▸ REQUIRED WORK: Repeat the entries exactly as they appear.

** Opening MATERIALS PROVIDED block **

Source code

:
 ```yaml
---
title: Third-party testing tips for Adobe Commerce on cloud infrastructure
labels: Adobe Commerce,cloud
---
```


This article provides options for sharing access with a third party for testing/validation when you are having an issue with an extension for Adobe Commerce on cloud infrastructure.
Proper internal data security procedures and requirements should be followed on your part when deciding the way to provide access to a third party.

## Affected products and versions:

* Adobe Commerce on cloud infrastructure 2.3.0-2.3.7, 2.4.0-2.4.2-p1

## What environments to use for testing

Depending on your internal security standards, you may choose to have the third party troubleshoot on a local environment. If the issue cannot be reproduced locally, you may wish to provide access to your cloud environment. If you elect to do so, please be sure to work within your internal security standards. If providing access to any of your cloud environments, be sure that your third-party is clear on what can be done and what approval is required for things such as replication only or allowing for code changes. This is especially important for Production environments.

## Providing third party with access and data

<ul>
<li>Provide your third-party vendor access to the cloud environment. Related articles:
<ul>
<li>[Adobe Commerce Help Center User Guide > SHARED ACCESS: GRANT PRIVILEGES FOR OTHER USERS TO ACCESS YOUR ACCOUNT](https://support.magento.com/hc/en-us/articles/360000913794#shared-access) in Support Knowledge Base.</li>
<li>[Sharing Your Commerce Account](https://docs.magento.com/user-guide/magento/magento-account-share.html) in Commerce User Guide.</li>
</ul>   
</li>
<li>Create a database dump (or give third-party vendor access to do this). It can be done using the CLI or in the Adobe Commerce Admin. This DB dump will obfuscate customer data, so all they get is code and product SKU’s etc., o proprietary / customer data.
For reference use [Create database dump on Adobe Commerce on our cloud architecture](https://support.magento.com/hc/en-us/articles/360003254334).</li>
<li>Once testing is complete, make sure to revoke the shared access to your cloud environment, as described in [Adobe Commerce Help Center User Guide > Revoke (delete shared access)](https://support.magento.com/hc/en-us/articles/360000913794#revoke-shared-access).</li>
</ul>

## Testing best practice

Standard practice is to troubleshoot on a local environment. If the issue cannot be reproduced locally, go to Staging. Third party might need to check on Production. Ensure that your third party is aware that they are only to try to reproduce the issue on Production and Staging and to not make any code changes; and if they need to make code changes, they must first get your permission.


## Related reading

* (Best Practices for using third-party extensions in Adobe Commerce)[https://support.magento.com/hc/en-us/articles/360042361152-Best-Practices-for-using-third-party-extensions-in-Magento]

** Closing MATERIALS PROVIDED block **

▸ WRITTEN SOLUTION:
Source code

:
 ```yaml
---
title: Third-party testing tips for Adobe Commerce on cloud infrastructure
labels: Adobe Commerce,cloud
---
```


This article provides options for sharing access with a third party for testing/validation when you are having an issue with an extension for Adobe Commerce on cloud infrastructure.
Proper internal data security procedures and requirements should be followed on your part when deciding the way to provide access to a third party.

## Affected products and versions:

* Adobe Commerce on cloud infrastructure 2.3.0-2.3.7, 2.4.0-2.4.2-p1

## What environments to use for testing

Depending on your internal security standards, you may choose to have the third party troubleshoot on a local environment. If the issue cannot be reproduced locally, you may wish to provide access to your cloud environment. If you elect to do so, please be sure to work within your internal security standards. If providing access to any of your cloud environments, be sure that your third-party is clear on what can be done and what approval is required for things such as replication only or allowing for code changes. This is especially important for Production environments.

## Providing third party with access and data

<ul>
<li>Provide your third-party vendor access to the cloud environment. Related articles:
<ul>
<li>[Adobe Commerce Help Center User Guide > SHARED ACCESS: GRANT PRIVILEGES FOR OTHER USERS TO ACCESS YOUR ACCOUNT](https://support.magento.com/hc/en-us/articles/360000913794#shared-access) in Support Knowledge Base.</li>
<li>[Sharing Your Commerce Account](https://docs.magento.com/user-guide/magento/magento-account-share.html) in Commerce User Guide.</li>
</ul>   
</li>
<li>Create a database dump (or give third-party vendor access to do this). It can be done using the CLI or in the Adobe Commerce Admin. This DB dump will obfuscate customer data, so all they get is code and product SKU’s etc., o proprietary / customer data.
For reference use [Create database dump on Adobe Commerce on our cloud architecture](https://support.magento.com/hc/en-us/articles/360003254334).</li>
<li>Once testing is complete, make sure to revoke the shared access to your cloud environment, as described in [Adobe Commerce Help Center User Guide > Revoke (delete shared access)](https://support.magento.com/hc/en-us/articles/360000913794#revoke-shared-access).</li>
</ul>

## Testing best practice

Standard practice is to troubleshoot on a local environment. If the issue cannot be reproduced locally, go to Staging. Third party might need to check on Production. Ensure that your third party is aware that they are only to try to reproduce the issue on Production and Staging and to not make any code changes; and if they need to make code changes, they must first get your permission.


## Related reading

* (Best Practices for using third-party extensions in Adobe Commerce)[https://support.magento.com/hc/en-us/articles/360042361152-Best-Practices-for-using-third-party-extensions-in-Magento]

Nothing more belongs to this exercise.